En una cultura como la india, que es —tradicionalmente hablando— la antítesis de una sociedad igualitaria, con su sistema de castas y su tremenda polarización de los recursos económicos en los términos de una extrema riqueza y una extrema pobreza, el principio del karma es incalculablemente conservador. En efecto, puesto que existe una justicia universal en la distribución de la fortuna y el infortunio, la injusticia social es irrelevante y queda subsumida en el perfecto equilibrio cósmico. Si uno nace sudra (la más baja de las castas), es mísero, contrae la lepra y habita en una pocilga, es consecuencia de haber sido malvado en vidas anteriores; si el otro nace rajá, reside en un palacio, está rodeado de sirvientes y concubinas, es porque en el fondo es un mahatma, esto es, una gran alma. No hace falta mayor explicación, ni siquiera soluciones sociales: todo es lo que tiene que ser, de modo fatalista. Y si el budismo, a diferencia del hinduismo, se preocupa por los miserables no es por un propósito de reequilibrio social, sino porque la compasión hacia todos los seres vivos (karuna) es uno de los preceptos de esta doctrina religiosa que se columpia entre la más absoluta renuncia y el buenismo solidario.

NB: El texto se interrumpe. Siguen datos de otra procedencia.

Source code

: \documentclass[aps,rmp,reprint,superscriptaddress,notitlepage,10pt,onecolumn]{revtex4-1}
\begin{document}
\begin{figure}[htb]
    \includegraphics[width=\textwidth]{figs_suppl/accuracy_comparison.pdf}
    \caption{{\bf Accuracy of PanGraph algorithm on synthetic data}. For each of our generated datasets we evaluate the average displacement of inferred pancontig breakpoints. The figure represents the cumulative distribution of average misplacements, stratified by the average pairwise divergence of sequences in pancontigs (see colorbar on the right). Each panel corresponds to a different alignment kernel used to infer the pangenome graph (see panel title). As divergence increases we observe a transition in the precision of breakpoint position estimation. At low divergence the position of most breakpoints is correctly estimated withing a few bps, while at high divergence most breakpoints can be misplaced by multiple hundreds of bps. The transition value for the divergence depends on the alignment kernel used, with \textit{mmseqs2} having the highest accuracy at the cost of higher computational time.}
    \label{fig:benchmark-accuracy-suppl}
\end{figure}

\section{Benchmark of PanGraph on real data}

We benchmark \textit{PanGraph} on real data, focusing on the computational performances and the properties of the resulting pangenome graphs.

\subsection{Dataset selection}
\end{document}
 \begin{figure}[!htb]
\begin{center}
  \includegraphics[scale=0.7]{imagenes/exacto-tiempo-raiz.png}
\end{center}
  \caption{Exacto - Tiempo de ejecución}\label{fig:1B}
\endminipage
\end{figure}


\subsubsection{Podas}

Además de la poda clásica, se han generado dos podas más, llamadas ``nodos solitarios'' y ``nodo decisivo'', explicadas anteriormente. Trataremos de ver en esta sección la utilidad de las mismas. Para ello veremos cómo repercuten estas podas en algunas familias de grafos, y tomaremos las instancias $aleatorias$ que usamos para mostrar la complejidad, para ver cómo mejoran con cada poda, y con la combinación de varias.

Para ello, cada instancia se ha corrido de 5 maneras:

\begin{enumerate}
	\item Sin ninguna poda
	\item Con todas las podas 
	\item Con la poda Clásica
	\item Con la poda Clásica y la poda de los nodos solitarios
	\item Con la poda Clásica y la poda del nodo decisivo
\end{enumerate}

En su llegada a Occidente, más allá del uso popular de este término, el concepto de karma ha dado lugar a todo tipo de especulaciones extravagantes en ámbitos esoterizantes con poco conocimiento del contenido filosófico original de este principio. Preocupaciones como las del contagio kármico a través del contacto sexual, de las relaciones afectivas, o de cualquier tipo imaginable de interacción con otras personas se han instalado en la mentalidad de algunos individuos y colectivos. La consecuencia de esta angustia infundada es la discriminación de ciertos sujetos por razones de contaminación etérica.

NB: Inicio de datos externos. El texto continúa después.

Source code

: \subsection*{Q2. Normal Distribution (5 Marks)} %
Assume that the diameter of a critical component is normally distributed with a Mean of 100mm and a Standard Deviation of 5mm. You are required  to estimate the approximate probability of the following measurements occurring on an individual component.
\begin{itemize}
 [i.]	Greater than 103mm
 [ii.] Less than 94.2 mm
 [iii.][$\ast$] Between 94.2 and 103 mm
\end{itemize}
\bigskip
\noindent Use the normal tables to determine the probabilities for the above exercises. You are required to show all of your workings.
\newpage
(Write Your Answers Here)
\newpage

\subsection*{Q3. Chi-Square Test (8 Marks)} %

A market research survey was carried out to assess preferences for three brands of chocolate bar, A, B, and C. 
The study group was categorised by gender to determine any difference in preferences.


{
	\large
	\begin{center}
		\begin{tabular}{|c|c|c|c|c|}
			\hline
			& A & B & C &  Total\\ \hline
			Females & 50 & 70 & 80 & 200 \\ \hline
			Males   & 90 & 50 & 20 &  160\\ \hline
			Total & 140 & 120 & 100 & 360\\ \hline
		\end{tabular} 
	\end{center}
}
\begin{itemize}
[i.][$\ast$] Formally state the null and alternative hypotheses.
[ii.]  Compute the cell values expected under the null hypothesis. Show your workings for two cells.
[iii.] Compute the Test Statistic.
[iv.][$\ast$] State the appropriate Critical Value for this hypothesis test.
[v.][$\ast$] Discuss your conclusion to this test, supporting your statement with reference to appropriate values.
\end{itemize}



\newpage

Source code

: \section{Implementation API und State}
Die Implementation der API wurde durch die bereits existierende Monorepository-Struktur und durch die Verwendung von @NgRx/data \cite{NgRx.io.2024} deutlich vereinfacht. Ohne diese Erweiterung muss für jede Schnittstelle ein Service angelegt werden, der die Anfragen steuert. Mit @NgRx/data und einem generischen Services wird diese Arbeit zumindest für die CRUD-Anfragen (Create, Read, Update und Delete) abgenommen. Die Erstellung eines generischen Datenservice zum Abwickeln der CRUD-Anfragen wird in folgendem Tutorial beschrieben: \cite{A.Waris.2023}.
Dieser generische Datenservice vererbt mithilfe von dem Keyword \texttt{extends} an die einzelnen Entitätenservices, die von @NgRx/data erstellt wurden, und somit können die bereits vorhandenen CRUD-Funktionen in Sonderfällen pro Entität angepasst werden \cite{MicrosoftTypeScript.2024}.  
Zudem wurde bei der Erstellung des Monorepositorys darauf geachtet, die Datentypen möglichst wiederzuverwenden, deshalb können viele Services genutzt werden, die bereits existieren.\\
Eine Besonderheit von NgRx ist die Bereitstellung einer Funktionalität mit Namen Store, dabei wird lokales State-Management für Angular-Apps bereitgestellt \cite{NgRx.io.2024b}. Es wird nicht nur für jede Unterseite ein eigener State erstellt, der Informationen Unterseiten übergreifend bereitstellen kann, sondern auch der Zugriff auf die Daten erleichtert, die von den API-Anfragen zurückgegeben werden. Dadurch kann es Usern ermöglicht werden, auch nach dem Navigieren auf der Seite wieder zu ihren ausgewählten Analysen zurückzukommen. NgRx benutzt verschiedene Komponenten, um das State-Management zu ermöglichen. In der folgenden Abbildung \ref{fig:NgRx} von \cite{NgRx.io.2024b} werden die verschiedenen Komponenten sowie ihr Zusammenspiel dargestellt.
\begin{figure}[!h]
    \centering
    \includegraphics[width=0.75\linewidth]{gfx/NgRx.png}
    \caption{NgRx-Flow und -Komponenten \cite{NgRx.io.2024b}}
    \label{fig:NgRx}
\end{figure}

Otros hacen uso de la idea kármico-reencarnacionista de modo “épico” —y, sobre todo, oportunista— para fabricarse una identidad pasada que vista de magnificencia su pequeñez presente. De ahí tanta reencarnación de Alejandro, César, Napoleón y Leonardo da Vinci... Otros son más “igualitarios” y dicen que, a estas alturas, todos hemos sido de todo: nobles y siervos, santos y criminales, hedonistas y espartanos, monjas y putas... Y aun otros optan por usar la idea para empequeñecer al prójimo y están seguros de reconocer en él al esclavista, traidor, asesino, o maquiavelo de vidas pretéritas. He oído decir a algunos, incluso, que puedes reencarnarte en el pasado, en el tiempo de Cristo, por ejemplo y hay hasta quien “recuerda” su paso por el mundo animal (como Shirley Maclaine, que fue tigresa) o su estupenda vida en la Atlántida.

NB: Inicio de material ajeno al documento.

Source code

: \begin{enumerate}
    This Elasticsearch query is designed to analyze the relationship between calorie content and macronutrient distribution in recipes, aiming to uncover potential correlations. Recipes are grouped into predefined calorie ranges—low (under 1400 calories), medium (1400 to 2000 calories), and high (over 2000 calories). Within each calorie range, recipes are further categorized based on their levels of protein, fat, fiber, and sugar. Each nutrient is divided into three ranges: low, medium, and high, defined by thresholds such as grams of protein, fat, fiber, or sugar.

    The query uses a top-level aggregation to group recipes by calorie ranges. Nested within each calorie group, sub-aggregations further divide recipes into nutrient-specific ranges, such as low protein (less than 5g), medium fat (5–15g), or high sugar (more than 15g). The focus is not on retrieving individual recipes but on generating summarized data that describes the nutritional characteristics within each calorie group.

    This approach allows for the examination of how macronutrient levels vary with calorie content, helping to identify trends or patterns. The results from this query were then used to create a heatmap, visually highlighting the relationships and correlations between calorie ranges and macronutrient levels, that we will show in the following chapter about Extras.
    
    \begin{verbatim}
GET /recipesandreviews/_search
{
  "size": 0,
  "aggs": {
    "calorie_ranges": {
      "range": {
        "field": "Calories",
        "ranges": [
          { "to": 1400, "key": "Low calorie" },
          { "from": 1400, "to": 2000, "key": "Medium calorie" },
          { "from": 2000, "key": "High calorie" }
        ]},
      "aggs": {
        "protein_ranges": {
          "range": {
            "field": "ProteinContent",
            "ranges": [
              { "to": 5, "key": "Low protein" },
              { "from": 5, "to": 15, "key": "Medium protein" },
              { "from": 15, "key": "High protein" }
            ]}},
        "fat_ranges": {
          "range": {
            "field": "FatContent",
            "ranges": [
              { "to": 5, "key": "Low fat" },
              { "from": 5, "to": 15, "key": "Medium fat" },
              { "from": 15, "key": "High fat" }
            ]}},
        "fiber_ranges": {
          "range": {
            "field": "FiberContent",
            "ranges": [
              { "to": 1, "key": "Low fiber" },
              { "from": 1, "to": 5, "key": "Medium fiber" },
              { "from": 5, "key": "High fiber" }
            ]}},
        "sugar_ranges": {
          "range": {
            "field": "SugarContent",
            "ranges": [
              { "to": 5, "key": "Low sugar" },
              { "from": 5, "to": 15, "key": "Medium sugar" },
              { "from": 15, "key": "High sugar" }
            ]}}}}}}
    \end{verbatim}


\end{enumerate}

En fin, que una vez surgida o asimilada de otra cultura una idea hasta cierto punto coherente, las aberraciones a las que puede dar lugar en las mentes esoterizantes que traducen fantasías en realidades sin el filtro de la experiencia directa de las cosas no tienen límite. Y si hablo de coherencia en relación al karma y la reencarnación es porque, si abandonamos la idea cristiana de la vida como una especie de prueba moral y la contemplamos desde la perspectiva de una evolución individual de la consciencia, desde la cognición más elemental e instintiva hasta la gnosis supramental, tiene mucha más lógica una secuencia existencial de varias vidas que permitan experimentar el mundo desde muchas circunstancias distintas que una única existencia. Qué sea, del conglomerado psíquico que cada uno de nosotros es, lo que se reencarne de este modo es otra —y posiblemente irresoluble— cuestión.